**TASK**
Lines in which "images" appears should be pulled from the data below.

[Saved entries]
-- Opening Marker --

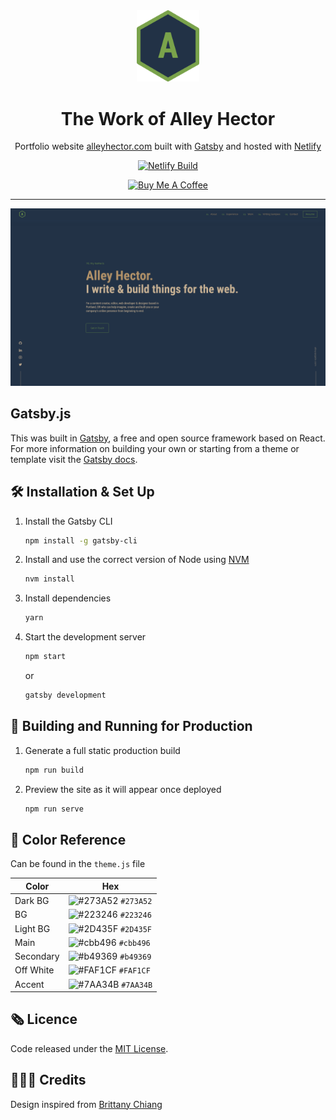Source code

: <div align="center">
  <img alt="Logo" src="/src/images/logo.png" width="100" />
</div>
<h1 align="center">
  The Work of Alley Hector
</h1>
<p align="center">
  Portfolio website <a href="https://alleyhector.com" target="_blank">alleyhector.com</a> built with <a href="https://www.gatsbyjs.org/" target="_blank">Gatsby</a> and hosted with <a href="https://www.netlify.com/" target="_blank">Netlify</a>
</p>

<div align="center">
  <a href="https://app.netlify.com/sites/hardcore-poitras-50ad46/deploys">
    <img src="https://api.netlify.com/api/v1/badges/062be464-d059-4fb6-ade9-f95347081d40/deploy-status" alt="Netlify Build" />
  </a>
</div>

<p align="center">
  <a href="https://www.buymeacoffee.com/qPDX" target="_blank">
    <img src="https://cdn.buymeacoffee.com/buttons/lato-orange.png" alt="Buy Me A Coffee" style="height: 51px !important;width: 217px !important;" >
  </a>
</p>

<hr />

![demo](/src/images/demo.png)

## Gatsby.js

This was built in [Gatsby](https://www.gatsbyjs.org/), a free and open source framework based on React. For more information on building your own or starting from a theme or template visit the [Gatsby docs](https://www.gatsbyjs.org/docs/).

## 🛠 Installation & Set Up

1. Install the Gatsby CLI

   ```sh
   npm install -g gatsby-cli
   ```

2. Install and use the correct version of Node using [NVM](https://github.com/nvm-sh/nvm)

   ```sh
   nvm install
   ```

3. Install dependencies

   ```sh
   yarn
   ```

4. Start the development server

   ```sh
   npm start
   ```

   or

   ```sh
   gatsby development
   ```

## 🚀 Building and Running for Production

1. Generate a full static production build

   ```sh
   npm run build
   ```

1. Preview the site as it will appear once deployed

   ```sh
   npm run serve
   ```

## 🎨 Color Reference

Can be found in the `theme.js` file

| Color             | Hex                                                                |
| ----------------- | ------------------------------------------------------------------ |
| Dark BG           | ![#273A52](https://via.placeholder.com/10/273A52?text=+) `#273A52` |
| BG                | ![#223246](https://via.placeholder.com/10/223246?text=+) `#223246` |
| Light BG          | ![#2D435F](https://via.placeholder.com/10/2D435F?text=+) `#2D435F` |
| Main              | ![#cbb496](https://via.placeholder.com/10/cbb496?text=+) `#cbb496` |
| Secondary         | ![#b49369](https://via.placeholder.com/10/b49369?text=+) `#b49369` |
| Off White         | ![#FAF1CF](https://via.placeholder.com/10/FAF1CF?text=+) `#FAF1CF` |
| Accent            | ![#7AA34B](https://via.placeholder.com/10/7AA34B?text=+) `#7AA34B` |

## 🗞 Licence

Code released under the [MIT License](LICENSE).

## 👩🏾‍🔬 Credits

Design inspired from [Brittany Chiang](https://github.com/bchiang7)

-- Closing Marker --

**EXERCISE ANSWER**
  <img alt="Logo" src="/src/images/logo.png" width="100" />
![demo](/src/images/demo.png)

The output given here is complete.